What the task asks: Extract all lines from the data beneath that include the word "article".

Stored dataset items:
┄┄┄┄┄┄┄┄┄┄

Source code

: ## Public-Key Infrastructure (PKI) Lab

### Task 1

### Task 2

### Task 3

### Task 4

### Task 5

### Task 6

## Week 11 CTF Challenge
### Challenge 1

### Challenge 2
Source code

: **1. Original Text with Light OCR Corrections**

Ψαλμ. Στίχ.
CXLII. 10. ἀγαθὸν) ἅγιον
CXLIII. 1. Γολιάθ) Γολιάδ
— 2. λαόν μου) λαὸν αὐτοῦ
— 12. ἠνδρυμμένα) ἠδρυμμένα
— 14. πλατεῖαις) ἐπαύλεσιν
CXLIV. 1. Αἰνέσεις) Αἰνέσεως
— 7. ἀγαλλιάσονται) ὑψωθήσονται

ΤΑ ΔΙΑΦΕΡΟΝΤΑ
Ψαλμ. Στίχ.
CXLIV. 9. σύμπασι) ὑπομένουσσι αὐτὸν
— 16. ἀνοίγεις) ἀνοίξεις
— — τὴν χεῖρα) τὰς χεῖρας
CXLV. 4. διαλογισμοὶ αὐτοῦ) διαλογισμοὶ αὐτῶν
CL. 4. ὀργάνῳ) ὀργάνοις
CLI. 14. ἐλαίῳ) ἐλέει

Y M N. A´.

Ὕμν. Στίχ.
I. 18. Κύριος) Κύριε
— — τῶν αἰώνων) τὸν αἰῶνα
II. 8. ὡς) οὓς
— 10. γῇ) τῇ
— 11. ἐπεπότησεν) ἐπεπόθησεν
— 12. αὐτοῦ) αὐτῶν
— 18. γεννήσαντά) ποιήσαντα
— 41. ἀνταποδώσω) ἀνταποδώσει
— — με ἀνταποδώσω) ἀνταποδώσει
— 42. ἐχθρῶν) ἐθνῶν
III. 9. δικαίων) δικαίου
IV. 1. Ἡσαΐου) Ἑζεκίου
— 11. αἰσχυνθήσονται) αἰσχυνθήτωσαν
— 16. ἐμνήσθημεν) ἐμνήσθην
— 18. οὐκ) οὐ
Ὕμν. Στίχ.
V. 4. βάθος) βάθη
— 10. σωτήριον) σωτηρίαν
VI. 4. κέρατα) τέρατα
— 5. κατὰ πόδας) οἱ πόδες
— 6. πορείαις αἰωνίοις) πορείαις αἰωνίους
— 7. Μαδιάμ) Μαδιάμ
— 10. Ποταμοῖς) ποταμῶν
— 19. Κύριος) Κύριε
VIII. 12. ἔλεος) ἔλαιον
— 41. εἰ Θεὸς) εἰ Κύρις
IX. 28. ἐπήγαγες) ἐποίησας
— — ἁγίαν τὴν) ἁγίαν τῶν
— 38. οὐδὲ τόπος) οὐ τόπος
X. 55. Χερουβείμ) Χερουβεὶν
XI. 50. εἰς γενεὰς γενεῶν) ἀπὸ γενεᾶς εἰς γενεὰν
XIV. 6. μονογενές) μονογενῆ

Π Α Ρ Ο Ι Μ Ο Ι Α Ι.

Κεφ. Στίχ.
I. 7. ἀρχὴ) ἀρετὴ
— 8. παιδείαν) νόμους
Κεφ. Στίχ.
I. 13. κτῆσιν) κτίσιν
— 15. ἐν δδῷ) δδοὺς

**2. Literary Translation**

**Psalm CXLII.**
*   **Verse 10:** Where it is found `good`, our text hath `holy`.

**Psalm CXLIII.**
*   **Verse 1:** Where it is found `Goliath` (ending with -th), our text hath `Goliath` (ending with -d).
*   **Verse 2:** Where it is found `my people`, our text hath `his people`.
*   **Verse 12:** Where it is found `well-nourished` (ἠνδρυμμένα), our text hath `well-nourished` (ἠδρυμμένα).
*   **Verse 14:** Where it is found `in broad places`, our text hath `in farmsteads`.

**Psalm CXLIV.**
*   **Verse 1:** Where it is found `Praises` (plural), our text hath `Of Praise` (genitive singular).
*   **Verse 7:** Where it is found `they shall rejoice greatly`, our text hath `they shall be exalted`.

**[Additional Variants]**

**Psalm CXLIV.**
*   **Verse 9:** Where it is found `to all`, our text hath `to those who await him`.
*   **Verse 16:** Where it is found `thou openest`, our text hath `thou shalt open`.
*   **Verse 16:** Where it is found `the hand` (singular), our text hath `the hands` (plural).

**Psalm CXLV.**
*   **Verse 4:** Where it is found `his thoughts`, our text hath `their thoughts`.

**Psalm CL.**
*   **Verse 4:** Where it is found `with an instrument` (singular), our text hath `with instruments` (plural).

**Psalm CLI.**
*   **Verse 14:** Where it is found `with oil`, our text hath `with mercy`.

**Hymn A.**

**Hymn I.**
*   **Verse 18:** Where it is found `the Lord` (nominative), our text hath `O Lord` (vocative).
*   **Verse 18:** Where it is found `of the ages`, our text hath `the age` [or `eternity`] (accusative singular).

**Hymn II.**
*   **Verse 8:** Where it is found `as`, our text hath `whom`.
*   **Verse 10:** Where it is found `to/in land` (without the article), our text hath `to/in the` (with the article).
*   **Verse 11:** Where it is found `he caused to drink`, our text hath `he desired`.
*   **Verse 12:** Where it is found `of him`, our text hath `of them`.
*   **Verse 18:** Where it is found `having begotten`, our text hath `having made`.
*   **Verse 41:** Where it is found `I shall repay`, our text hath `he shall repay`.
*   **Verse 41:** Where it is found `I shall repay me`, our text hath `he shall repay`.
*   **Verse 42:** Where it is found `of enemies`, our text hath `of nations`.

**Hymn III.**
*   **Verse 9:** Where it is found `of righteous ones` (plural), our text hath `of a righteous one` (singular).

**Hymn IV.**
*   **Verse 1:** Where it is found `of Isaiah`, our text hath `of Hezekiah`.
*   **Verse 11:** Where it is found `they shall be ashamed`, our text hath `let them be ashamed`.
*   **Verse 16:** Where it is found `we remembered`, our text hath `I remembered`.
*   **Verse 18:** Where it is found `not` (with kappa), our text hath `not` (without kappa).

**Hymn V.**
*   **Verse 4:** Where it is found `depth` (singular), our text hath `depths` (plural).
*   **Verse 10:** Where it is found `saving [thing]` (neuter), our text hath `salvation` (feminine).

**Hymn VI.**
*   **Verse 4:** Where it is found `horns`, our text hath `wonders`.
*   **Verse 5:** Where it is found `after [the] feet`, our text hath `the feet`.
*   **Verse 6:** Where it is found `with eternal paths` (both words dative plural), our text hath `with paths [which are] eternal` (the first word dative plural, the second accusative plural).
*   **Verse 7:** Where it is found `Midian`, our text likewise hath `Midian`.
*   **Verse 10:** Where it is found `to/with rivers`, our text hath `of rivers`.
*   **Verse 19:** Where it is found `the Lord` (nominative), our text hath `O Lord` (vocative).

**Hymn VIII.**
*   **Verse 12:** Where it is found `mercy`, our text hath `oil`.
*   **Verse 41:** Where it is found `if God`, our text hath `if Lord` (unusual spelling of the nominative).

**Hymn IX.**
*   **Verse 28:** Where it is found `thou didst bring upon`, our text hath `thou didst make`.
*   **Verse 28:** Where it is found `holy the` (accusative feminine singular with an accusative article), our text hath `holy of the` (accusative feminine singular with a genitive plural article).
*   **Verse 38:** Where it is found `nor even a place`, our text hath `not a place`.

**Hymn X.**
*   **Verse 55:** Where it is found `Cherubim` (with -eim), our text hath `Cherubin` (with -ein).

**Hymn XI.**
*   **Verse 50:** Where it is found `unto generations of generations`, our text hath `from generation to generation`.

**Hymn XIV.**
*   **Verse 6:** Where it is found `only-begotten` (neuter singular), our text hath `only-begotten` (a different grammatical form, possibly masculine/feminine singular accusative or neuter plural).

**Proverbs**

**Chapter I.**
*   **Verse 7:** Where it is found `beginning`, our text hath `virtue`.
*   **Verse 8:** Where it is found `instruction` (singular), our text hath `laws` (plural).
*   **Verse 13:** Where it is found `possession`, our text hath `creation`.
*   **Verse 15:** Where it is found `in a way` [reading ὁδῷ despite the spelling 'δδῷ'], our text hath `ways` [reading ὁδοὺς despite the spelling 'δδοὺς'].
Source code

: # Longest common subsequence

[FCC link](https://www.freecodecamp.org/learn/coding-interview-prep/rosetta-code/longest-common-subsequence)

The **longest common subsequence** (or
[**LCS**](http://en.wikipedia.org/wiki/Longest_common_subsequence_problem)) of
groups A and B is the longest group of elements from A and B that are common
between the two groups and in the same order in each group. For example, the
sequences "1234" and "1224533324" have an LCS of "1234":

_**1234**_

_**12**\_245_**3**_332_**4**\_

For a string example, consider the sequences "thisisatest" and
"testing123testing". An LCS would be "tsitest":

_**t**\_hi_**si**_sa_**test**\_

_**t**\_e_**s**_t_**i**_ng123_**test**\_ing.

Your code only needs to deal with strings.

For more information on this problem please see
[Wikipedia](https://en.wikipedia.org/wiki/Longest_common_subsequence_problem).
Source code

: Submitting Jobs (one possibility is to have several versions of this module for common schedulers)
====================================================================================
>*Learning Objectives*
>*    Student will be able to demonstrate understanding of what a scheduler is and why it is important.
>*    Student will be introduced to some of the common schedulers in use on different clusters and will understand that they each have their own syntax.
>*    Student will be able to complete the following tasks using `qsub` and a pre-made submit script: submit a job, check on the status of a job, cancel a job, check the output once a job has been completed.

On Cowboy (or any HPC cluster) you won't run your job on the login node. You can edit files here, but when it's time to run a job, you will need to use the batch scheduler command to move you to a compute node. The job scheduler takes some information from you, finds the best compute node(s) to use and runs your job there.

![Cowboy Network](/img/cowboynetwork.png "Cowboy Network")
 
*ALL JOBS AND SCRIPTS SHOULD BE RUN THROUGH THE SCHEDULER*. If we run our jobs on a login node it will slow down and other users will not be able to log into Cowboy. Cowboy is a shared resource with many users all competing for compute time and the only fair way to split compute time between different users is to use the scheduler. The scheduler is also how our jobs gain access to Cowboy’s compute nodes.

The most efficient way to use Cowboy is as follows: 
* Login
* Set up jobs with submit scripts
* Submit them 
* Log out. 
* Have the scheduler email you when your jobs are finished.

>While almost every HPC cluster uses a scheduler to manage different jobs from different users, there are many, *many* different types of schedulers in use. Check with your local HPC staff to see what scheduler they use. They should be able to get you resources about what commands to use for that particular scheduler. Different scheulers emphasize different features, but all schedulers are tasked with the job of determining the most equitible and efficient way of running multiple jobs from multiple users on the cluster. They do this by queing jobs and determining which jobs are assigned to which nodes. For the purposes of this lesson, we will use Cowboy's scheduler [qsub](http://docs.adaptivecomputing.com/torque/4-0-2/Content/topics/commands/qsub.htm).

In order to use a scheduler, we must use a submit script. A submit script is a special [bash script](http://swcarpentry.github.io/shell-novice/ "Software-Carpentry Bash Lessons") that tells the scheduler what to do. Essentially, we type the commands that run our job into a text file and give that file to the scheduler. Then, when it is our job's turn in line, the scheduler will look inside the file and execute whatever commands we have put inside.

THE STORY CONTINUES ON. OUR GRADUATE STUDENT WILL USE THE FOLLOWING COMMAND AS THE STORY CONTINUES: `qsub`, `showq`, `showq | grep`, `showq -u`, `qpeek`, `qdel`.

┄┄┄┄┄┄┄┄┄┄

Completed exercise:
*   **Verse 10:** Where it is found `to/in land` (without the article), our text hath `to/in the` (with the article).
*   **Verse 28:** Where it is found `holy the` (accusative feminine singular with an accusative article), our text hath `holy of the` (accusative feminine singular with a genitive plural article).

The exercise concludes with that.